I tried the street door of the house, but it was fastened. I threw myself against it with all my strength, and it yielded to the concussion. As I entered the dark passage, I found myself suddenly grappled by a strong man, who threw me down and held me by the throat. I struggled to free myself, but in vain. His grip tightened. In a few moments I would have been lifeless. But, just at the instant when consciousness was about leaving me, the guardian of the night appeared. With a single stroke of his heavy mace, he laid the midnight robber and assassin senseless upon the floor.
How instantly was that humble watchman ennobled in my eyes! How high and important was his use in society! I looked at him from a new standpoint, and saw him in a new relation.
“Commonplace!” said I, on regaining my own room in my own house, panting from the excitement and danger to which I had been subjected. “Commonplace! Thank God for the commonplace and the useful!”
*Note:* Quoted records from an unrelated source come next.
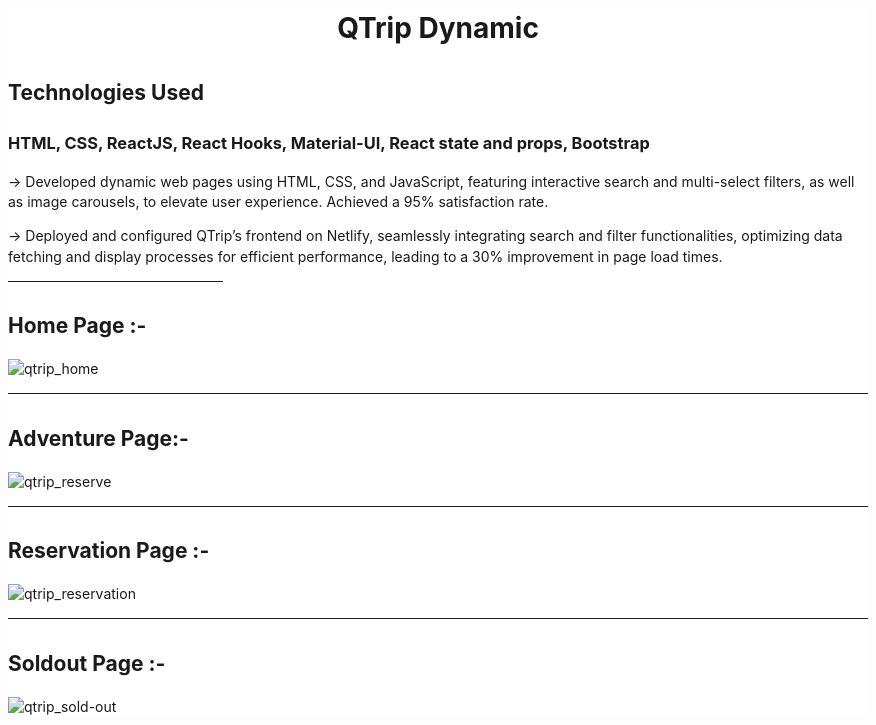 <div align="center">
  <h1>QTrip Dynamic</h1>
  
</div>
<h2>Technologies Used</h2>
<h3>HTML, CSS, ReactJS, React Hooks, Material-UI, React state and props, Bootstrap</h3>
<p> -> Developed dynamic web pages using HTML, CSS, and JavaScript, featuring interactive search and multi-select
filters, as well as image carousels, to elevate user experience. Achieved a 95% satisfaction rate.</p>
<p> -> Deployed and configured QTrip’s frontend on Netlify, seamlessly integrating search and filter functionalities, optimizing
data fetching and display processes for efficient performance, leading to a 30% improvement in page load times.</p>
<hr style="width: 25%;">

<h2>Home Page :-</h2>
<img width="949" alt="qtrip_home" src="https://github.com/manjunath-dalavaye/QTrip_dynamic/assets/111382056/11692cf4-0f47-4c9d-b1ee-fd92de8b3df0">
<hr>
<h2>Adventure Page:-</h2>
<img width="917" alt="qtrip_reserve" src="https://github.com/manjunath-dalavaye/QTrip_dynamic/assets/111382056/cd78453b-95c3-4eab-afa5-b4bac20bd512">
<hr>
<h2>Reservation Page :-</h2>
<img width="934" alt="qtrip_reservation" src="https://github.com/manjunath-dalavaye/QTrip_dynamic/assets/111382056/873aaeb2-3337-4b40-bb89-f1781d7ae975">
<hr>
<h2>Soldout Page :-</h2>
<img width="934" alt="qtrip_sold-out" src="https://github.com/manjunath-dalavaye/QTrip_dynamic/assets/111382056/296154a7-c1f6-4c58-9f08-143150c23de8">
Again I passed into the land of dreams, where I found myself walking in a pleasant way, pondering the theme which had taken such entire possession of my thoughts. As I moved along, I met the gifted one who had called my work dull and commonplace; that work was a simple picture of human life; drawn for the purpose of inspiring the reader with trust in God and love towards his fellow-man. He addressed me with the air of one who felt that he was superior, and led off the conversation by a brilliant display of words that half concealed, instead of making clear, his ideas. Though I perceived this, I was yet affected with admiration. My eyes were dazzled as by a glare of light.
“Yes, yes,” I sighed to myself; “I am dull, tame, and commonplace beside these children of genius. How poor and mean is the work that comes from my hands!”
“Not so!” said my companion. I turned to look at him; but the gifted being stood not by my side. In his place was the ancient one who had before spoken to me in the voice of wisdom.
“Not so!” he continued. “Nothing that is useful is poor and mean. Look up! In the fruit of our labor is the proof of its quality.”
I was in the midst of a small company, and the gifted being whose powers I had envied was there, the centre of attraction and the observed of all observers. He read to those assembled from a book; and what he read flashed with a brightness that was dazzling. All listened in the most rapt attention, and, by the power of what the gifted one read, soared now, in thought, among the stars, spread their wings among the swift-moving tempest, or descended into the unknown depths of the earth. As for myself, my mind seemed endowed with new faculties, and to rise almost into the power of the infinite.
“Glorious! Divine! Godlike!” Such were the admiring words that fell from the lips of all.
And then the company dispersed. As we went forth from the room in which we had assembled, we met numbers who were needy, and sick, and suffering; mourners, who sighed for kind words from the comforter: little children, who had none to love and care for them; the faint and weary, who needed kind hands to help them on their toilsome journey. But no human sympathies were stirring in our hearts. We had been raised, by the power of the genius we so much admired, far above the world and its commonplace sympathies. The wings of our spirits were still beating the air, far away in the upper regions of transcendant thought.